Schnabel turns here to perhaps the most famous artist ever, who had to create an entirely new language to communicate the things that he saw. Schnabel and Dafoe do a great job of contrasting that interior genius with a man who can barely speak to others, who is so overwhelmed by his visions of nature that he appears to be entirely mad.
Willem, a 65-year-old in the role of a man who died at age 37, plays the part as myth. And perhaps that casting inherently allows us to see heretofore unseen shades of the man, his old soul, and Willem’s youthful exuberance. It’s a part that allows the actor to show off everything that makes him such a beloved character actor, the wild energy, the sadness behind his eyes, the controlled physicality. It does a service to both actor and subject, and one hopes that the Academy goes the same way as Venice and gives Willem the Best Actor Award for a role that works perfectly with his persona.
I did have to laugh at the appearance of the postman Joseph Roulin and his gigantic beard, though, ‘May I paint you?’ intones a shitfaced Vincent. Willem gets strong scene partners, in the form of a moustached Oscar Isaac as Paul Gauguin, Mathieu Amalric as the famously painted Dr. Gachet. A stand out scene towards the end has Willem sparring with Mads Mikkelsen as a priest, who charges that Van Gogh’s painting is an insult to God.
Schnabel shoots the process of painting with an urgency. These scenes are so vibrant, the paint pops off the screen as though in 3D – what might Bi Gan do with this material? There is an effort to relate Van Gogh’s style to photography, through the abstraction of rain on a window. With coloured lenses and hurried camerawork, Van Gogh’s form becomes the film form.
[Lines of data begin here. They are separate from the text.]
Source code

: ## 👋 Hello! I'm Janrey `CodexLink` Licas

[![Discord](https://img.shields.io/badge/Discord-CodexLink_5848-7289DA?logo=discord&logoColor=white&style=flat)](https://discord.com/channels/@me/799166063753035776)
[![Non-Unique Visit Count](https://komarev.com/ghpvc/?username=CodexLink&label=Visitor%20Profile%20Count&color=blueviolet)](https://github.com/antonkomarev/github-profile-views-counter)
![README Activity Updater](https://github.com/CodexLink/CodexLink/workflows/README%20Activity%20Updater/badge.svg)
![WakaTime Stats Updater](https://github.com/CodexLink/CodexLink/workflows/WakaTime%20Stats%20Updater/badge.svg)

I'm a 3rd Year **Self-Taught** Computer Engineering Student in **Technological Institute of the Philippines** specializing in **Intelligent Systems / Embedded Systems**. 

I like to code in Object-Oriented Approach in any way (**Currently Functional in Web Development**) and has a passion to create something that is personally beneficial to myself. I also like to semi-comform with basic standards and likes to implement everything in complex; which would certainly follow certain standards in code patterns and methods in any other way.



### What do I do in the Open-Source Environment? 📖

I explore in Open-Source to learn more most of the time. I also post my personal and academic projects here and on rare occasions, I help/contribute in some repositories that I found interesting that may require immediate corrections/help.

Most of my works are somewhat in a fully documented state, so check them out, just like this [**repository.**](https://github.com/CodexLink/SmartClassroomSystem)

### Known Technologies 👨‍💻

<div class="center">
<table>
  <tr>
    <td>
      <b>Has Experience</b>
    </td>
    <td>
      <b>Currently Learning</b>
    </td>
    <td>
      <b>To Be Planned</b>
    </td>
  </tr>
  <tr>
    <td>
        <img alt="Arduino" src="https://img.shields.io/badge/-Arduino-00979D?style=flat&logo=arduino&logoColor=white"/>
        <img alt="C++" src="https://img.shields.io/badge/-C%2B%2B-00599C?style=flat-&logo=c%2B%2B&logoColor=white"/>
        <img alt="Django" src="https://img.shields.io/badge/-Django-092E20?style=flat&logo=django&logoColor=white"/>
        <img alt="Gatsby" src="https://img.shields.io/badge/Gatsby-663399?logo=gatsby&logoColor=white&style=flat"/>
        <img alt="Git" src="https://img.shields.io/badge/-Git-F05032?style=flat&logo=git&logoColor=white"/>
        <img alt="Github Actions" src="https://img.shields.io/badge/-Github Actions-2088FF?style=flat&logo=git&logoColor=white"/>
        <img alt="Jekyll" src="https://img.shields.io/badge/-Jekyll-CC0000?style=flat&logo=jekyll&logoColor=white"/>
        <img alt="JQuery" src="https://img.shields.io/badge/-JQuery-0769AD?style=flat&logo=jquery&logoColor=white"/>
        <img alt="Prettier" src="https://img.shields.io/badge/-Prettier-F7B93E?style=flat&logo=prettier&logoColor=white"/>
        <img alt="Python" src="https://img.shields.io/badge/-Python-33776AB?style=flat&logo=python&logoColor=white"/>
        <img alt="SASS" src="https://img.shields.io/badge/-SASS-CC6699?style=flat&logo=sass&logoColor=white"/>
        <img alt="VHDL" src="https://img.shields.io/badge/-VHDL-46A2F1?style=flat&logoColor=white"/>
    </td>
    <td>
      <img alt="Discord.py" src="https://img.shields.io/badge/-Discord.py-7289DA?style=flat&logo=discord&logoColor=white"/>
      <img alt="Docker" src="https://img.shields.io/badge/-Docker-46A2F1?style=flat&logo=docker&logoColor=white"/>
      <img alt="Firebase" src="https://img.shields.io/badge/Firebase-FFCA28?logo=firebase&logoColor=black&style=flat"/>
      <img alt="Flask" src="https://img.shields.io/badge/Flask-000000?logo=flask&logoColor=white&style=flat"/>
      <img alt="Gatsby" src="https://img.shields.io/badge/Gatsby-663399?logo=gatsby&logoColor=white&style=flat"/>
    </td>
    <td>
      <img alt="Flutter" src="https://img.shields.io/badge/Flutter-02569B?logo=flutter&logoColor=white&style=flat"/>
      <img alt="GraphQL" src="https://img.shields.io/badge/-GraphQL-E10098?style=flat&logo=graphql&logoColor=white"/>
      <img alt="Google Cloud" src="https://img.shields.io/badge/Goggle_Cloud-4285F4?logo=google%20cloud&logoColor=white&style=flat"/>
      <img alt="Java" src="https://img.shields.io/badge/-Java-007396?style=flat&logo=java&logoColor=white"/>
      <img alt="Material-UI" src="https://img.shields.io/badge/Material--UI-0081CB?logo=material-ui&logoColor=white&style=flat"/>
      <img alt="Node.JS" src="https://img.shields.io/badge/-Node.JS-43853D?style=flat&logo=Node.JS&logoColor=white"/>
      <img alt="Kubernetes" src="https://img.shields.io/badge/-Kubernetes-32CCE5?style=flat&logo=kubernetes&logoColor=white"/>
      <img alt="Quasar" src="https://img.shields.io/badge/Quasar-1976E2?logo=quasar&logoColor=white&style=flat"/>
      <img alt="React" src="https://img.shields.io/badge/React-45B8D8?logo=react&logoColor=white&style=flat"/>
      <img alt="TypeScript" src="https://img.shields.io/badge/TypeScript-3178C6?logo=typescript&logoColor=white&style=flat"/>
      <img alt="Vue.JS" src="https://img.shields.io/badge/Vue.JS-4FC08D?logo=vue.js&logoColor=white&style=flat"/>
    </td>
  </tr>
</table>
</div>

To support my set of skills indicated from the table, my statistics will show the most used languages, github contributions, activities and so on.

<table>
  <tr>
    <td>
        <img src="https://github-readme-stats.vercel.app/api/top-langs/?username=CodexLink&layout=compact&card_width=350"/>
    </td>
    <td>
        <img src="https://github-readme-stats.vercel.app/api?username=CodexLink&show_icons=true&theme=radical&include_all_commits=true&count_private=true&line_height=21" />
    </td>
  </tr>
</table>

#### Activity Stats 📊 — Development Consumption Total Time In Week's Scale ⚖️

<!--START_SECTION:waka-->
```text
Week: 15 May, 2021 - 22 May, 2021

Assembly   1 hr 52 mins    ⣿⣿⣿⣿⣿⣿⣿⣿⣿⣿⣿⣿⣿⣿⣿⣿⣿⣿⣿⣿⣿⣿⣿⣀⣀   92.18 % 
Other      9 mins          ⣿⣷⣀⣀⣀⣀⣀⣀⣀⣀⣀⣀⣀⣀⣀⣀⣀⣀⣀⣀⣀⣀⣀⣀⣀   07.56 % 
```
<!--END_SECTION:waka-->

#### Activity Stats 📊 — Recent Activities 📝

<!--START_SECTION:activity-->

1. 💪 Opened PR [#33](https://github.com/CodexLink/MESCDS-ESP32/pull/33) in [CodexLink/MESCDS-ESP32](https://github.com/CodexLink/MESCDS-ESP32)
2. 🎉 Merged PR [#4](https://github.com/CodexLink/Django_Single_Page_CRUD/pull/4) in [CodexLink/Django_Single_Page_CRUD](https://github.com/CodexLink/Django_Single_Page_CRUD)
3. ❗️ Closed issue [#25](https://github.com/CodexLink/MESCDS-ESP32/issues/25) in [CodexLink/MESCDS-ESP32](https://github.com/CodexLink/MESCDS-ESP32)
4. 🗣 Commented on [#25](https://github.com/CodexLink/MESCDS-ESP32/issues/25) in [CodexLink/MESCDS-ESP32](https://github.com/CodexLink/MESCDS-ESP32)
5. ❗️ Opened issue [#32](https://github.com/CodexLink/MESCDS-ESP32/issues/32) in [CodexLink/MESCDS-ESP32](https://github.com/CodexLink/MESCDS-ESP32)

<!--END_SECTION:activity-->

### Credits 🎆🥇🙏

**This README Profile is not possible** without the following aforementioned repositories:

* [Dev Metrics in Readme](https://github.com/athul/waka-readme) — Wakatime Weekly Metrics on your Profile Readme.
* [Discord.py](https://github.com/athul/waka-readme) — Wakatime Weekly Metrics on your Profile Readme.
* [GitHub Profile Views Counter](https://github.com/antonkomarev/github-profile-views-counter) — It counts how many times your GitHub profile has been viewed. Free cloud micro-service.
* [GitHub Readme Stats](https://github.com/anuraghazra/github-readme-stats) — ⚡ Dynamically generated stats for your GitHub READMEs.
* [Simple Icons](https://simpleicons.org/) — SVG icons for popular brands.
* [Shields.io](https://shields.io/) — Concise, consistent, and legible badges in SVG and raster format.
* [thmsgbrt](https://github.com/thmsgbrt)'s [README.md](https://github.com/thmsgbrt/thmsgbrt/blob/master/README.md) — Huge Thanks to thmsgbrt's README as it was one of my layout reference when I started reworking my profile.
So how well does this fit into the Van Gogh canon? The recent Loving Vincent (Dorota Kobiela/ Hugh Welchman, 2017) is a glorified kids film, that plays to the silver screen crowd, and these American takes – including Robert Altman’s Vincent and Theo (1990) and Minnelli’s Lust For Life (1956) – are too respectful and stately to really capture the genius. More successful are Akira Kurosawa’s Dreams (1990) and an old episode of Doctor Who, which treat the artist in terms of his influence and confront our wish to reach back to him. This lands somewhere in the middle.
For despite the formal tics and a game Dafoe, At Eternity’s Gate still follows the expected beats of a Van Gogh biopic. The Ear. The kids throwing rocks. The insane asylum. The notion of tortured genius isn’t really challenged by Schnabel, who doesn’t really bring anything new to our understanding of events surrounding Van Gogh. It’s a straightforward depiction of his last years, which may be enough. Its pleasures are varied, and the Dafoe performance is wonderful, but this is a tribute act, rather than an earth shattering new take.
At Eternity’s Gate showed at the International Film Festival Rotterdam,when this piece was originally written. It is out in UK cinemas and also on Curzon Home Cinema on Friday, March 29th.